Il fatto che alcuni testi delle canzoni del rapper in questione contengano frasi sessiste è fuori discussione ma, a mio avviso, il tema è un altro. Possiamo davvero affermare che tutti i rapper e i trapper che scrivono di donne a cui mettere il collare e la museruola, di donne che si possono ordinare online come fossero hamburger e patatine per poi “festeggiare” in contesti che richiamano scene di sesso estremo in realtà inneggino e auspichino questi comportamenti o, peggio, li adottino nelle loro condotte di vita reale? Possiamo davvero affermare che simili testi contribuiscano realmente ad un aumento del fenomeno della violenza contro le donne e ad un incremento del numero dei femminicidi? O si tratta piuttosto di una fotografia della realtà che questi ragazzi hanno vissuto e cristallizzato nel degrado dei quartieri e degli ambienti da cui alcuni di loro provengono? Perché se è giusto e legittimo censurare il testo di una canzone che fotografa una situazione di degrado e violenza contro le donne, allora potrebbe essere altrettanto giusto e legittimo censurare un film o una serie tv che, in quanto forma d’arte, rappresenta scene di violenza e abusi di ogni tipo senza l’intenzione di legittimarle o esaltarle.

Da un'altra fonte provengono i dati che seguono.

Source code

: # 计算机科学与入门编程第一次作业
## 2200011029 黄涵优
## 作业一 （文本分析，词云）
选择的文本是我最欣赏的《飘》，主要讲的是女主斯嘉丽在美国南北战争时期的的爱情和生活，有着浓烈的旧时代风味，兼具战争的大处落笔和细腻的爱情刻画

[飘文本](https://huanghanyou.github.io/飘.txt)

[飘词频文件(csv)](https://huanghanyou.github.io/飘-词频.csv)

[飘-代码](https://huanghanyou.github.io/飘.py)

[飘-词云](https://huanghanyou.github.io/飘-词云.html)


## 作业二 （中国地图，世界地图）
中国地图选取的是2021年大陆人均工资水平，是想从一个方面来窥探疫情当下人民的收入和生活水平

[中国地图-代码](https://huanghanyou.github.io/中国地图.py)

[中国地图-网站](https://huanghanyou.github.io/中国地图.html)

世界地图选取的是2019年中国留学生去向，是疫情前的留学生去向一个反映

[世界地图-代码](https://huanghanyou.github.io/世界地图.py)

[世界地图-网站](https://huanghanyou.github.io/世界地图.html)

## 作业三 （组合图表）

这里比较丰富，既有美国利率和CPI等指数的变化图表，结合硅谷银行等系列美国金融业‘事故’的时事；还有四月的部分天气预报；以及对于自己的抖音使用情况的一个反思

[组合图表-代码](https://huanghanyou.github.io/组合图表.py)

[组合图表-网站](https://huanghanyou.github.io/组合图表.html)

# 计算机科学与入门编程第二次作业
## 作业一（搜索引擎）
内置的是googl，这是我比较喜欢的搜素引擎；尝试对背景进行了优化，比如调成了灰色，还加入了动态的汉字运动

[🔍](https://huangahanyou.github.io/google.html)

Allo stesso modo si potrebbe pensare di censurare un dipinto o un murale come la “Toxic Mary” di Banksy che raffigura una Madonna che allatta il bambino da una bottiglia di veleno perché potrebbe esaltare la maternità tossica o l’infanticidio.

D’altro canto, se rimaniamo in ambito musicale e immaginiamo che una canzone ritenuta un autentico capolavoro della musica italiana come “Grande, grande, grande” di Mina fosse stata scritta oggi, qualcuno potrebbe obiettare che si tratta di un inno all’amore tossico di una donna che prega “l’uomo più egoista e prepotente che abbia conosciuto mai” di “non lasciarla mai più” perché anche se le fa “vivere la guerra tutti i giorni” e la fa combattere perché “la vuole sempre vinta lui”, poi ciclicamente “al momento giusto sa diventare un altro grande grande grande come nessun altro” e lei “non si ricorda più tutte le sue pene”. Praticamente il circolo narcisistico di love bombing, svalutazione, ripescaggio di un narcisista patologico di cui negli ultimi tempi si parla tanto e contro cui psicologi e psicoterapeuti hanno diffuso migliaia di pubblicazioni e video sulla manipolazione psicologica per avvertire giustamente le vittime di stare alla larga da questi soggetti.

Se il problema è la responsabilità di chi divulga queste forme di arte ignorando che il pubblico di giovanissimi ai quali si rivolge la musica rap e trap non ha gli strumenti necessari per decifrarle e codificarle, la soluzione potrebbe essere diversa dalla censura. Dato che la funzione educativa non spetta alla musica né alla pittura né tantomeno al cinema ma alle famiglie e alla scuola, è all’interno di questi contesti che si dovrebbero fornire tali strumenti. Magari utilizzando parte delle ore destinate all’insegnamento della storia dell’arte per parlare di questi temi, spiegare il ruolo della sublimazione in un’opera d’arte e la stigmatizzazione della violenza attraverso la sua rappresentazione in modo da dare una forma concreta e coinvolgente all’educazione civica e sociale di cui tanto si parla.